UNESCO and Nokia have signed an agreement on October 20, 2010 to promote the use of mobile technologies to further the objectives of Education For All. Initially, Nokia will contribute between five and ten million Euros.
Nokia believes in education for all and harnessing mobile technology to provide modern learning solutions for everyone. Mobile phones – now almost ubiquitous amongst secondary school pupils – provide new and exciting opportunities to support and develop learning and teaching. The Mobile Mathematics project in South Africa is a great example of the benefits mobile technology can bring to education.
Mobile and social – using their own tools
The service focuses on active learning by delivering interactive study packages to students’ mobile phones and taking advantage of social networking. The content is embedded in the local curriculum but provides different kinds of learning experiences through theory, exercises, tutoring, peer-to-peer support, as well as competitions, tests and self-assessment. The result is highly motivated grade 10 pupils chatting with friends and doing maths on their mobiles, even out of school – in the evenings, weekends and holidays.
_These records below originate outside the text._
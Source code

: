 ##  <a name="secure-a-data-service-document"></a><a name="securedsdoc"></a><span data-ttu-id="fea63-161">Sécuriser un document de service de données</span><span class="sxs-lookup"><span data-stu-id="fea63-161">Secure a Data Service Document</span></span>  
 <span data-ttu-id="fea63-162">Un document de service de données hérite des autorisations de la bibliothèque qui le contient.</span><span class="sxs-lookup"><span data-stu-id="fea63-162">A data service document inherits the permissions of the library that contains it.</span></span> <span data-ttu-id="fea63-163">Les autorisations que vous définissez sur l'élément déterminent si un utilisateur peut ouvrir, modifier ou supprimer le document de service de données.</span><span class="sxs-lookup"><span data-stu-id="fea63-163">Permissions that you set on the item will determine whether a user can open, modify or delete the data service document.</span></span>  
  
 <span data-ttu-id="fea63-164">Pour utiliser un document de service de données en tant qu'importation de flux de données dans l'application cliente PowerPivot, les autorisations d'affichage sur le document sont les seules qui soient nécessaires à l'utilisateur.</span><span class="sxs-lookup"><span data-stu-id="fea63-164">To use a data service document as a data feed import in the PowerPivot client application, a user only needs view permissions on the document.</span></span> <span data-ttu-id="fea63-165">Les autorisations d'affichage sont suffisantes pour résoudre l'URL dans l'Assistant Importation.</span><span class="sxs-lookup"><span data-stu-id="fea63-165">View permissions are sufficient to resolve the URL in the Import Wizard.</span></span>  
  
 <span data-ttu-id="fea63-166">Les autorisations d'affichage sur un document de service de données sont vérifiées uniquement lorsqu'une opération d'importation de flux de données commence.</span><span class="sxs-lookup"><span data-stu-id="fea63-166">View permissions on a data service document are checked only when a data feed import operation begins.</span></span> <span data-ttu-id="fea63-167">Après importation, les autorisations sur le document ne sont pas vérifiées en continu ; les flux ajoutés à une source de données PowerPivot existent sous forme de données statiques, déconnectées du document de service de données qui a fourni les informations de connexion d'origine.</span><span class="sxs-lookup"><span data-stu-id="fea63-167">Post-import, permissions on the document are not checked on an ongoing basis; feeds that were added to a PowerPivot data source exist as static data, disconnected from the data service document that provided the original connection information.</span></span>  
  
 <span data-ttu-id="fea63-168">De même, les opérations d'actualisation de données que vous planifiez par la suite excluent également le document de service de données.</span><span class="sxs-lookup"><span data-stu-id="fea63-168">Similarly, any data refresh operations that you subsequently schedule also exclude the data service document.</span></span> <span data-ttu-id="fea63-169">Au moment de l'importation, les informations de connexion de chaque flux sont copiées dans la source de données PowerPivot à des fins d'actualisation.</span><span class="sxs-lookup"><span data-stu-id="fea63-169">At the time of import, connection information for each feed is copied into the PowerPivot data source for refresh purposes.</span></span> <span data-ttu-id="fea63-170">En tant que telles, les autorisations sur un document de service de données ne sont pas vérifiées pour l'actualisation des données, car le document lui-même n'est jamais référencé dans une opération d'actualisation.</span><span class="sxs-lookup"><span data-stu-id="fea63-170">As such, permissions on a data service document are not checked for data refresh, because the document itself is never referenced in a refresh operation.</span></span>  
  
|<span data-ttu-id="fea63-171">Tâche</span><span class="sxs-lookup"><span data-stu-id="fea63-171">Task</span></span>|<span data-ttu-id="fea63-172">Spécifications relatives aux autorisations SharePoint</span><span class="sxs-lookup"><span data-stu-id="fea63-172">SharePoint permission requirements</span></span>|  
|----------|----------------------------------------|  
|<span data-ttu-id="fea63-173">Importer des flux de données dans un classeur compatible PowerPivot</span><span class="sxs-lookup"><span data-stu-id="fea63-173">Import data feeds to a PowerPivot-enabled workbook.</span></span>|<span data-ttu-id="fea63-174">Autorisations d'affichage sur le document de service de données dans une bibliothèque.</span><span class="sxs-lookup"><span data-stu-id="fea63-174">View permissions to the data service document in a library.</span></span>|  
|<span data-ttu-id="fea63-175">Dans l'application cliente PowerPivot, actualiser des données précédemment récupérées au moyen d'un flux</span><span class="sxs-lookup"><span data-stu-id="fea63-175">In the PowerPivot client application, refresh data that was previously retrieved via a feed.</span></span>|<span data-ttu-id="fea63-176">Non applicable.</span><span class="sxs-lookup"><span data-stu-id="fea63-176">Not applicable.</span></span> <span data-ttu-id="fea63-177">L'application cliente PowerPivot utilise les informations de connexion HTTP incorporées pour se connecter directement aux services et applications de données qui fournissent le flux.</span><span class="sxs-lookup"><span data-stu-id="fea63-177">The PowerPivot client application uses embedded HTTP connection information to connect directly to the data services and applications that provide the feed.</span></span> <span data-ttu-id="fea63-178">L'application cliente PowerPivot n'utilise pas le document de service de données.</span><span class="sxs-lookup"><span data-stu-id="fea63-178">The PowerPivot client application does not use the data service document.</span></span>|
Nokia has been collaborating with the government, Nokia Siemens Networks, mobile operators, a content provider and a popular social network called Mxit since 2008, and brought this service free for students through South Africa’s two main operators, MTN and CellC, available on all phones, not just Nokia devices. With an easy interface for both learners and teachers, it allows pupils to understand and develop their skills at any time. Teachers, on the other hand, can easily send ad-hoc tests to their pupils, tap into a practically endless exercise bank and see the students’ competence levels and improvement areas.
Improved motivation and results
The results are highly encouraging: 280 students in six schools participated in the first phase in October 2008 to June 2009, and this grew to 4000 students and 72 teachers in 30 schools in three provinces last year. There were more than 180,000 visits to the service in the first four months. Remarkably, about 80% of all usage took place outside of school hours.
So it’s no wonder there’s now great interest in the service elsewhere and aspirations to expand the concept to other countries and beyond maths. How else could mobiles improve kids’ experience of school?